Sunday, December 21, 2008

Short Stack Tournament Strategy

I have been on a bit of a good run at the casino recently. On Friday after work I played in the 5-150 game at Casino Arizona. I sat and folded for 2 hours and was down $100 when lightning struck. In the span of 5 minutes, I flopped the nut straight and doubled up and then I flopped a set of 7's and turned the full house and won another $250.



At the high point I was up $400. I lost some of it back with Queens when a King flopped and ended the day up over $300.



I had to come back on Saturday morning to play in the Bubble Boy Free Roll. This was the tournament for all the players that had finished on the bubble in all the previous tournaments throughout the year. It was a $25 service fee plus you could get 1500 extra chips for an additional $10, 5 of which went to the dealers and a $5 Keno card.



There were 185 players and they were paying the top 40 a minimum of $50.



Once again I started out fast. In the first hour I had quad 6's and got paid, a straight, and a flush. I won nearly every hand I played in this tournament except for 3.



The first one was early and I'm not sure if I played it wrong or not. I raised one limper with KJs in late position.
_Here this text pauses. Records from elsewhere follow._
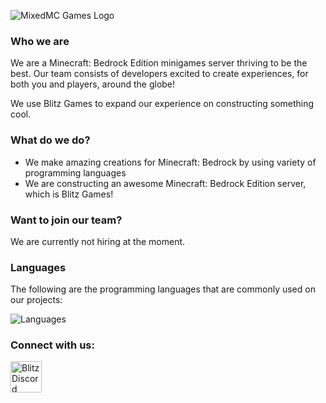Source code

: ![MixedMC Games Logo](https://github.com/MixedMC/.github/assets/86055764/bdc8b20a-18f0-4f62-8c8e-9bb616f2301f)

### Who we are

We are a Minecraft: Bedrock Edition minigames server thriving to be the best. Our team consists of developers excited to create experiences, for both you and players, around the globe!

We use Blitz Games to expand our experience on constructing something cool.

### What do we do?

- We make amazing creations for Minecraft: Bedrock by using variety of programming languages
- We are constructing an awesome Minecraft: Bedrock Edition server, which is Blitz Games!

### Want to join our team?

We are currently not hiring at the moment.

### Languages

The following are the programming languages that are commonly used on our projects:

![Languages](https://skillicons.dev/icons?i=php,java,js,cpp,html,css)

### Connect with us:

<a href="https://discord.gg/playblitz" target="blank"><img align="center" src="https://skillicons.dev/icons?i=discord" alt="Blitz Discord" height="50" width="50" /></a>
</p>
The button called, the BB called and the limper called. The flop was King high with no straight or flush possible. I did not like the preflop call behind me and I was worried about getting sucked in to a big pot. It was checked to me and I checked as well to see what the button would do. He checked behind.



The turn was a 9, which seemed innocent enough. Except the BB led out for the size of the pot. The early player folded. I still had the button behind me left to act, but I was pretty sure he was going to fold since he didn't act on the flop. I still thought I was ahead, but I wanted to protect my chips. I just called and hoped he would not fire again on the river.



The river was meaningless and he put in the rest of his chips. I could still call and have over 20 BB left, which is a big stack in this tournament. I called and he showed me trip 9's. He had hit the two outer on the turn.



So with results oriented thinking, I should have bet the flop and he probably would have folded. I think with 3 other people in the hand, I need to bet to protect my hand and find out where I am. I could probably bet half the pot and figure that out. If it's heads up, I can check it, because I am either way ahead or way behind. He either has a King with a better kicker or something better. Or he is drawing to 2-5 outs to hit his trips or second pair.



Another hand was a raise with KJ where a short stack pushed all in from the BB. I was getting over 2-1 on my call and felt like I had to make it. I lost the race against AQ.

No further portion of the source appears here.